In the previous techniques like Bagging and Boosting, we have used the base learners as Decision Trees. You might get a doubt, is there a way to use different base models (like linear SVM, Naive Bayes, KNN etc, with good bias and variance) instead of just Decision Trees? Yes, that is possible with Stacking technique. Let’s dive deep to understand better.
Understanding Stacking:
Step 1:
The core concept of this technique is, first we use the whole training data and train ‘m’ base models. Here, all the models are different and independent from each other, just like the models in Random forest and all are running parallelly. (More different the models are, the better the performance is.)
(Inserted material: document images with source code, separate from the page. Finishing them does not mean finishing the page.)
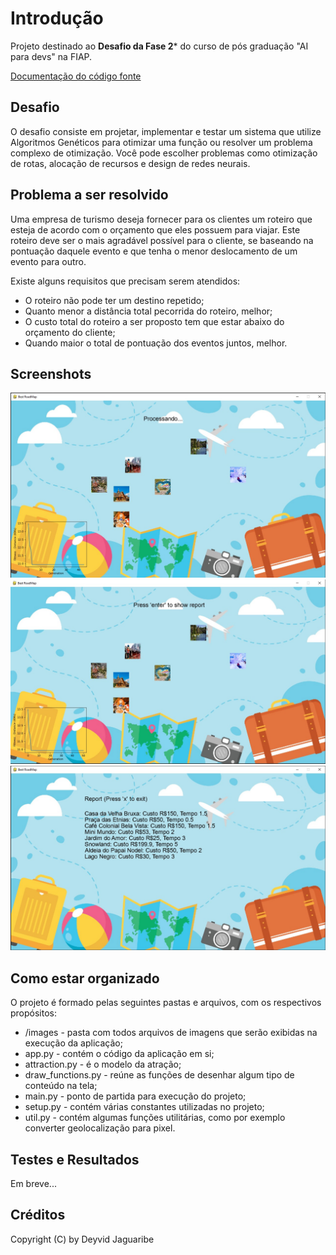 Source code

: # Introdução
Projeto destinado ao **Desafio da Fase 2*** do curso de pós graduação "AI para devs" na FIAP.

[Documentação do código fonte](https://github.com/DeyvidJLira/fiap-iadev-project-fase2/wiki/Documenta%C3%A7%C3%A3o)

## Desafio 
O desafio consiste em projetar, implementar e testar um sistema que  utilize Algoritmos Genéticos para otimizar uma função ou resolver um problema complexo de otimização. Você pode escolher problemas como otimização de rotas, alocação de recursos e design de redes neurais. 

## Problema a ser resolvido
Uma empresa de turismo deseja fornecer para os clientes um roteiro que esteja de acordo com o orçamento que eles possuem para viajar. Este roteiro deve ser o mais agradável possível para o cliente, se baseando na pontuação daquele evento e que tenha o menor deslocamento de um evento para outro. 

Existe alguns requisitos que precisam serem atendidos:
- O roteiro não pode ter um destino repetido;
- Quanto menor a distância total pecorrida do roteiro, melhor;
- O custo total do roteiro a ser proposto tem que estar abaixo do orçamento do cliente;
- Quando maior o total de pontuação dos eventos juntos, melhor.

## Screenshots
![Processsando](https://github.com/DeyvidJLira/fiap-iadev-project-fase2/blob/main/images/screenshot_1.jpg)
![Processamento finalizado](https://github.com/DeyvidJLira/fiap-iadev-project-fase2/blob/main/images/screenshot_2.jpg)
![Testando outro modelo](https://github.com/DeyvidJLira/fiap-iadev-project-fase2/blob/main/images/screenshot_3.jpg)

## Como estar organizado
O projeto é formado pelas seguintes pastas e arquivos, com os respectivos propósitos:
- /images - pasta com todos arquivos de imagens que serão exibidas na execução da aplicação;
- app.py - contém o código da aplicação em si;
- attraction.py - é o modelo da atração;
- draw_functions.py - reúne as funções de desenhar algum tipo de conteúdo na tela;
- main.py - ponto de partida para execução do projeto;
- setup.py - contém várias constantes utilizadas no projeto;
- util.py - contém algumas funções utilitárias, como por exemplo converter geolocalização para pixel.

## Testes e Resultados
Em breve...

## Créditos
Copyright (C) by Deyvid Jaguaribe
Now, given query point is passed through each of the ‘m’ models and we get the predicted outputs.
Step 2:
Now, instead of aggregating these outputs(just like we did it in Random Forest), a new data set is formed with these outputs and passed to a Meta classifier(which could be Logistic Regression, Decision tree, Linear SVM etc,.) which actually predicts the output.
Training a Meta classifier on the outputs of Base learners.
Usage:
Stacking is seldom used in real-world, as we have to train, run multiple base learners which takes more time.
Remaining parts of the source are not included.